Big Idea: Jesus helps us to keep calm and continue sharing His love, comfort and hope with a broken and dying world.
Ice-breaker question: Think of a time when you thought things were hopeless, but you found out later that they weren’t. What was that like for you?
Background: The entire book of Revelation is a vision given to John by Jesus. Written in an apocalyptic literary style, this book uses an abundance of rich symbolism to explain the unexplainable: the heavenly realities that parallel and infuse human history. Recorded to give hope and encouragement to those facing persecution and pressure to participate in pagan worship, the message of Revelation is, “Stand firm in your faith! There is much more going on around you than you know and you are playing a part in God’s plan of renewing and restoring all things through His Son, Jesus. There will be tough times for a while, but everything will be wonderful in the end.”
Read: Rev. 7:9-17
- What does the size of the crowd shown to John say about God and His plans for humanity in the life to come?
- What does the diversity of the crowd say about God and His love for human beings?
- Given these characteristics of God, what attitude ought we to have towards others, especially those who are different from us?
- The scene being described is like a liturgical worship service where humanity, represented in all its diversity, proclaims, “Salvation comes from our God who sits on the throne and from the Lamb!” and the angels and all other heavenly beings respond with, “Yes! It is true! Blessing, glory, wisdom, thanksgiving, honor, power and strength belong to our God forever and ever! Yes! It is true!!” If you were to write some words of praise for the salvation God has given you, what would you say?
- In verse 14, the “great tribulation” could be understood as referring to a specific time of persecution of Christians or the sum of all the sufferings of Christians throughout history. Either way, the result is the same. One day, that former suffering will be over and will be replaced by the glory of worshiping God with countless others in robes of righteousness made white by the blood of the Lamb, a reference to Jesus’ sacrificial death on the cross and resurrection. How does the promise of that future glorious worship give us hope when we suffer?
- What do you think it will be like to stand in God’s presence and serve Him?
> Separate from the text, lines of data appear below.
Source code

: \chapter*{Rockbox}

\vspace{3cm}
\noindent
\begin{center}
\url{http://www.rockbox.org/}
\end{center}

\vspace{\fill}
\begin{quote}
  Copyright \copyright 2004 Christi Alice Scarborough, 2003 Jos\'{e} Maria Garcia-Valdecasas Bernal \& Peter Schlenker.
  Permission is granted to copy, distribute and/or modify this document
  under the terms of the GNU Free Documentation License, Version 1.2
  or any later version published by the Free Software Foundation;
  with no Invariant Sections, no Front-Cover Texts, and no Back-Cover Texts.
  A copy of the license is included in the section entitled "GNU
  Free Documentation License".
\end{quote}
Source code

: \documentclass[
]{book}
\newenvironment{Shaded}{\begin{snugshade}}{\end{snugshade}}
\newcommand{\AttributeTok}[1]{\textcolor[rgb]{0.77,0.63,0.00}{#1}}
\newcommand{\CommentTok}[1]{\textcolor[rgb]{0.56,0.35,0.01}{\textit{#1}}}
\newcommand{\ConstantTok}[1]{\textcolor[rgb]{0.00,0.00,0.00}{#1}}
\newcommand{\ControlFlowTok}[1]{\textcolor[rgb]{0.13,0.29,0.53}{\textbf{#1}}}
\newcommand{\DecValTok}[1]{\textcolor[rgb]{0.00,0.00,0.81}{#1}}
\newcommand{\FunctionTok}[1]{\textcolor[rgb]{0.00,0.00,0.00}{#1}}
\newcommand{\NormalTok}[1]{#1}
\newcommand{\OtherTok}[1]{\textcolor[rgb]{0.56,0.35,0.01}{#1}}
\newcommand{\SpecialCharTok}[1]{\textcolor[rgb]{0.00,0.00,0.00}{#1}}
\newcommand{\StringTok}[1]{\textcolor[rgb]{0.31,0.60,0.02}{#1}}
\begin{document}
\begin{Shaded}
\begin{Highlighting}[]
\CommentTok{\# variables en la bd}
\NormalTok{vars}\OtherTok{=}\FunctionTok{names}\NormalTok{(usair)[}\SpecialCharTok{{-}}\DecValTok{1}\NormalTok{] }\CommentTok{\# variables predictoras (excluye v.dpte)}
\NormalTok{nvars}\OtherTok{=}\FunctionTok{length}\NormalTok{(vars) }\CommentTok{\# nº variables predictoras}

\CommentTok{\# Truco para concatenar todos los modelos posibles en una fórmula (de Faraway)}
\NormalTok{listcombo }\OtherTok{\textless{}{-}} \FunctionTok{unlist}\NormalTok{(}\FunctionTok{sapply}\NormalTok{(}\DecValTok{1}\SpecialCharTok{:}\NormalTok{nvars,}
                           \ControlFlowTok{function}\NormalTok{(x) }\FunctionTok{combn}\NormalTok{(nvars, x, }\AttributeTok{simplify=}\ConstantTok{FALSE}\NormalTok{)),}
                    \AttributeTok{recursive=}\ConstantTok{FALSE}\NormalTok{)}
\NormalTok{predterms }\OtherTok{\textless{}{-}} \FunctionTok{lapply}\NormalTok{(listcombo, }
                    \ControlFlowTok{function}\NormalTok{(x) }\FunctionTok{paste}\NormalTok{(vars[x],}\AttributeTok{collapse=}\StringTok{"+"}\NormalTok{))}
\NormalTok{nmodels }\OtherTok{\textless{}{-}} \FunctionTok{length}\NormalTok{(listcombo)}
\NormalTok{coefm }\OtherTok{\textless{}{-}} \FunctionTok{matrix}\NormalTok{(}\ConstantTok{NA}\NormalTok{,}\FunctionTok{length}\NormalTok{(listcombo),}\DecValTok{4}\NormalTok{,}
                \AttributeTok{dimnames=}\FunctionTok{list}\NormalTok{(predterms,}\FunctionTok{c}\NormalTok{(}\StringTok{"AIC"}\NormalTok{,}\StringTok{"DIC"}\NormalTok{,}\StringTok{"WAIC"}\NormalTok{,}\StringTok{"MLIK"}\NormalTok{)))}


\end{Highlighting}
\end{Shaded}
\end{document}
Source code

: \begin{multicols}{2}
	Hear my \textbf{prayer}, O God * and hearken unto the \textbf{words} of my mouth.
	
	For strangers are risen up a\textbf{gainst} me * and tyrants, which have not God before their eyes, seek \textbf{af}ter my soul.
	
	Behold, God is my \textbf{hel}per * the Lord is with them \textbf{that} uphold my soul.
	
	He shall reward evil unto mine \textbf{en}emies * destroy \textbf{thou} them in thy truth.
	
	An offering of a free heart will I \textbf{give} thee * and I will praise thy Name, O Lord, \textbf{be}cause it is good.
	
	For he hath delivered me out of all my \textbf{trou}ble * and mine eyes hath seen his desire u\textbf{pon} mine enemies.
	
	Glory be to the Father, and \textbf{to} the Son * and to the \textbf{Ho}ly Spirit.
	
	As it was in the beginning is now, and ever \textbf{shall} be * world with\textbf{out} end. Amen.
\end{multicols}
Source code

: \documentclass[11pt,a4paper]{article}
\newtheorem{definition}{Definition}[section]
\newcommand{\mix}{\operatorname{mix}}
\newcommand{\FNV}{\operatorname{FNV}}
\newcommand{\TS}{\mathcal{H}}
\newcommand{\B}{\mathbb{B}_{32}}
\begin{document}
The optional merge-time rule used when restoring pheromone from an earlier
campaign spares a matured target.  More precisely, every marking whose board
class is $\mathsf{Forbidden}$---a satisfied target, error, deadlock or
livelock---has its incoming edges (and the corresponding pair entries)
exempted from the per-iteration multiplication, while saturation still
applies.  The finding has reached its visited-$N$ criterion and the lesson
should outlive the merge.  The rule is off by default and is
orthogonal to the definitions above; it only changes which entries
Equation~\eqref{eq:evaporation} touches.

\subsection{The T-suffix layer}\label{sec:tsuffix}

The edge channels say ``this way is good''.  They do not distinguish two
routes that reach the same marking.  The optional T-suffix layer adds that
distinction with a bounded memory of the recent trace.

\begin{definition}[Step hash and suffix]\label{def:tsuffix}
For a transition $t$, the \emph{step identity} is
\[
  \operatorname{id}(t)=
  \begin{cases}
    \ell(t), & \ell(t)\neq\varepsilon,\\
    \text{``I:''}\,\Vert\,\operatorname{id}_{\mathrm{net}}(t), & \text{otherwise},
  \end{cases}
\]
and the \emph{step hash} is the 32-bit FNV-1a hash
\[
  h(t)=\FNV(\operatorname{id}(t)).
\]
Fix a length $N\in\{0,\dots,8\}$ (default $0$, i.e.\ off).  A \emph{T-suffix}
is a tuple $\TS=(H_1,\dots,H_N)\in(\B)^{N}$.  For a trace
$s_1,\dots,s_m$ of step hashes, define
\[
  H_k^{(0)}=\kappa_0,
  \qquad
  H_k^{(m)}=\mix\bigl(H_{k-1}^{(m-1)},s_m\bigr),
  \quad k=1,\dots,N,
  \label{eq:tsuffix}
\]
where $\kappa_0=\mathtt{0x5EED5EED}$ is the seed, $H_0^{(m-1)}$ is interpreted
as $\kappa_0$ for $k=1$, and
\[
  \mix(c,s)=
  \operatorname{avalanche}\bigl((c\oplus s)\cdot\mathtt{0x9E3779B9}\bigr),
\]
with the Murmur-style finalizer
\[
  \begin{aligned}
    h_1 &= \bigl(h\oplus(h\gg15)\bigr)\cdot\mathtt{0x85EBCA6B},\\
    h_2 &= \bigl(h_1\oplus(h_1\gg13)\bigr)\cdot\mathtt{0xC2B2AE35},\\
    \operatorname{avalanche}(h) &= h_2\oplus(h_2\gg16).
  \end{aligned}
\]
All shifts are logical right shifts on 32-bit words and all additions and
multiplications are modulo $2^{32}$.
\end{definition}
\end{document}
- Verses 15 & 16 tell us that God will provide for us and protect us in the life to come. God is already doing that now in this life, but this passage implies that God’s protecting and providing care will be different then from what it is now. What might be some differences between God’s care for us now and His care for us in the life to come?
- Verse 17 tells us that the Lamb, Jesus, will be our shepherd. What does a shepherd do for their sheep? How does Jesus do that for us?
- Verse 17 also tells us that our Good Shepherd will lead us to streams of life-giving water. All living plants and animals need water for life, but the water being referred to here gives us eternal life with God that nothing, not even death, can take away from us. What does the gift of eternal life from and with God mean to you?
- This passage closes with the promise that God will wipe every tear from our eyes. Why does that promise give us comfort?
- How cane we share the hope and the comfort that we have been given with others so that crowd in heaven gets larger?
This Bible Study focuses on the same passage as the message on Oct 28/18 from Walnut Grove Lutheran Church, Langley BC.